### What needs to be done
Among the entries below, only the lines from the one with "--> Used several" through the one with "# Smart Сlothes" are to be retyped, exactly and without pictures.

### Data shown
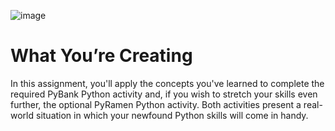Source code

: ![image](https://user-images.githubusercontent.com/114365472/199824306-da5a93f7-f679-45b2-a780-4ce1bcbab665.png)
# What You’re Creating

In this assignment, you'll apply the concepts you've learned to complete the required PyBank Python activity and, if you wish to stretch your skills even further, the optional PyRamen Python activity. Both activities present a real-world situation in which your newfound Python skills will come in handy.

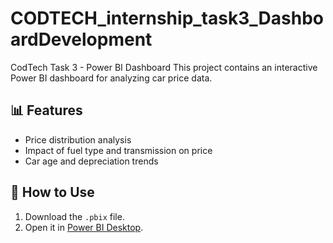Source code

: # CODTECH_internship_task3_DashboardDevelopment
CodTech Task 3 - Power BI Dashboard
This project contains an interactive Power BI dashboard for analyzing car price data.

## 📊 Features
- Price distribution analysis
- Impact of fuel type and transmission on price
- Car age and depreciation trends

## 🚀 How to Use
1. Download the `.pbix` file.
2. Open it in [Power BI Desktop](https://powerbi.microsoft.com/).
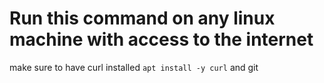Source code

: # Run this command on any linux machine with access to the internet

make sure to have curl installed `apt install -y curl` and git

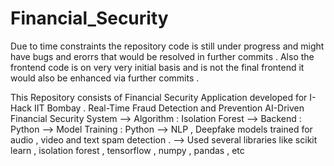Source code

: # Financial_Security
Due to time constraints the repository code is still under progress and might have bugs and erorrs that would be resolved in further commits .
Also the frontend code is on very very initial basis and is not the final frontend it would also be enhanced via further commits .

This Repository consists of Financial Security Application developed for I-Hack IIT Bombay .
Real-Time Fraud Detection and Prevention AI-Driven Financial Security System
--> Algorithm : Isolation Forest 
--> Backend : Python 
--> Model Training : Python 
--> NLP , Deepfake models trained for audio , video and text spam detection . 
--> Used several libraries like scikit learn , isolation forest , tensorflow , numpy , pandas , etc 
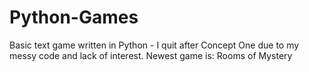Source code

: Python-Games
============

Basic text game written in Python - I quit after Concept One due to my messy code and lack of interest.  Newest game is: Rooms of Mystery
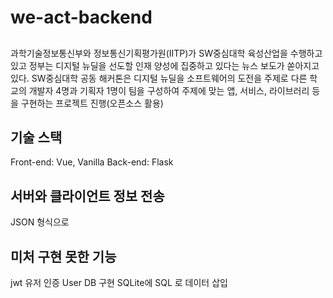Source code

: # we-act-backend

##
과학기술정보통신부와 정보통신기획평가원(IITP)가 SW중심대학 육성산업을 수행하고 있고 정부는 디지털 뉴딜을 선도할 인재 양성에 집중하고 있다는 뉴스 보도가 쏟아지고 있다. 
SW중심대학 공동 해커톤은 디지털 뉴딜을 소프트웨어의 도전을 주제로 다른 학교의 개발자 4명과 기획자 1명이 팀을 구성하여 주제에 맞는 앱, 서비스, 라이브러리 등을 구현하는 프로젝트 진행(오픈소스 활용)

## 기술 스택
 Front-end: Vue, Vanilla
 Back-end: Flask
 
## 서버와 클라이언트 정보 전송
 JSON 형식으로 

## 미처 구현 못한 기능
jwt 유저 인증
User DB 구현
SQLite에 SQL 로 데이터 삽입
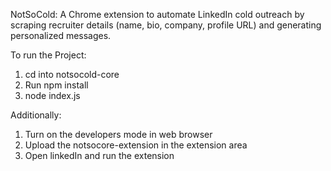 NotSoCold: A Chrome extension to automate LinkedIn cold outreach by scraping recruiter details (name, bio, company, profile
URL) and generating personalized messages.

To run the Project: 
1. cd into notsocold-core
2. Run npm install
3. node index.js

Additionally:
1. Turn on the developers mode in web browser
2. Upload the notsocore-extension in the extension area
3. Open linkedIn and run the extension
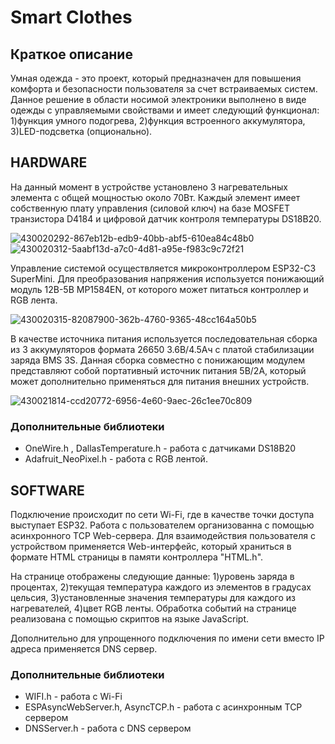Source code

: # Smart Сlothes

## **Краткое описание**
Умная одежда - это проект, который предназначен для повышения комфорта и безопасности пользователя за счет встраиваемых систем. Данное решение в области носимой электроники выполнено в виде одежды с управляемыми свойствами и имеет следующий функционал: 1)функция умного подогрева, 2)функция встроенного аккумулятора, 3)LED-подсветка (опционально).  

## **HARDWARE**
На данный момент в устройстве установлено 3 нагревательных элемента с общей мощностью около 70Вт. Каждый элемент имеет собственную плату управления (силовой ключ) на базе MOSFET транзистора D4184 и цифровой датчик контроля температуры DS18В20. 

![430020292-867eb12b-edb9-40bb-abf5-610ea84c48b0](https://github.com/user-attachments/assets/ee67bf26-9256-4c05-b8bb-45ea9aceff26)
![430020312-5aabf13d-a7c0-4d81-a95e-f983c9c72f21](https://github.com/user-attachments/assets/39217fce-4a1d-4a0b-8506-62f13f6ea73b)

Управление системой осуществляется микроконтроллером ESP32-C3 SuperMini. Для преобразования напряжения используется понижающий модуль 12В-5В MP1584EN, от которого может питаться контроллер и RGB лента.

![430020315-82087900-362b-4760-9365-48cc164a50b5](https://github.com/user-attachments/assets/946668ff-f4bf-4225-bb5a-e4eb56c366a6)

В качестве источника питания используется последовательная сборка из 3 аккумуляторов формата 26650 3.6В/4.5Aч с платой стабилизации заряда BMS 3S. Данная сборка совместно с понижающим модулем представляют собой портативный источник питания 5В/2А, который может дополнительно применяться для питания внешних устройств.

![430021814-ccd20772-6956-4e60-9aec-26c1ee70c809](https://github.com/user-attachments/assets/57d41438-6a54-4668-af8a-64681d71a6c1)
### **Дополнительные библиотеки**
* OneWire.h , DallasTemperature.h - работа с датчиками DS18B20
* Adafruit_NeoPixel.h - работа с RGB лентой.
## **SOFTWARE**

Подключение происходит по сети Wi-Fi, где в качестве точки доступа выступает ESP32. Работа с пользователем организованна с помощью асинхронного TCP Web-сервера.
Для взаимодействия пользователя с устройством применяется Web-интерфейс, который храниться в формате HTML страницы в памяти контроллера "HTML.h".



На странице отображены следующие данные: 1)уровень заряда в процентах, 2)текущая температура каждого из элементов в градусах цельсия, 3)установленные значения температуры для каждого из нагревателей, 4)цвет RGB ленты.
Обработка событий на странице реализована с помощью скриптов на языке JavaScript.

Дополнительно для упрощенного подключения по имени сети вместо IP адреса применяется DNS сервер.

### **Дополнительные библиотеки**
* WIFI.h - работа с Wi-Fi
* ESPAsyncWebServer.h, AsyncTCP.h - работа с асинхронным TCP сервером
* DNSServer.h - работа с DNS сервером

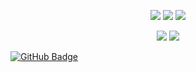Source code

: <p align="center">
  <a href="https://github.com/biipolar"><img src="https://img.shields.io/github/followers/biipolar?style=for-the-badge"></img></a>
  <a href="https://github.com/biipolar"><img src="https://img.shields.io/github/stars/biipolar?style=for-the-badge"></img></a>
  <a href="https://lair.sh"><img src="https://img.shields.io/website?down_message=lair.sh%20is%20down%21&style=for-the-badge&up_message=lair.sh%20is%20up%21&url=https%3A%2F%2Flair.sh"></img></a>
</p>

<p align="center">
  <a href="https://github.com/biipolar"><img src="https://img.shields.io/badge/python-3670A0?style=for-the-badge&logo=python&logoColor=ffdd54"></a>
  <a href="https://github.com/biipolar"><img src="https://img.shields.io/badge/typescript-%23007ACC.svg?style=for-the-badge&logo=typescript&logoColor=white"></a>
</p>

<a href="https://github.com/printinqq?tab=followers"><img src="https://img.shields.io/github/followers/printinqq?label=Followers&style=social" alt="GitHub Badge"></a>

### Exercise result
--> Used several libraries like scikit learn , isolation forest , tensorflow , numpy , pandas , etc 
Source code

: Python-Games
============

Basic text game written in Python - I quit after Concept One due to my messy code and lack of interest.  Newest game is: Rooms of Mystery
Source code

: # we-act-backend

##
과학기술정보통신부와 정보통신기획평가원(IITP)가 SW중심대학 육성산업을 수행하고 있고 정부는 디지털 뉴딜을 선도할 인재 양성에 집중하고 있다는 뉴스 보도가 쏟아지고 있다. 
SW중심대학 공동 해커톤은 디지털 뉴딜을 소프트웨어의 도전을 주제로 다른 학교의 개발자 4명과 기획자 1명이 팀을 구성하여 주제에 맞는 앱, 서비스, 라이브러리 등을 구현하는 프로젝트 진행(오픈소스 활용)

## 기술 스택
 Front-end: Vue, Vanilla
 Back-end: Flask
 
## 서버와 클라이언트 정보 전송
 JSON 형식으로 

## 미처 구현 못한 기능
jwt 유저 인증
User DB 구현
SQLite에 SQL 로 데이터 삽입
 NotSoCold: A Chrome extension to automate LinkedIn cold outreach by scraping recruiter details (name, bio, company, profile
URL) and generating personalized messages.

To run the Project: 
1. cd into notsocold-core
2. Run npm install
3. node index.js

Additionally:
1. Turn on the developers mode in web browser
2. Upload the notsocore-extension in the extension area
3. Open linkedIn and run the extension
Source code

: # Smart Сlothes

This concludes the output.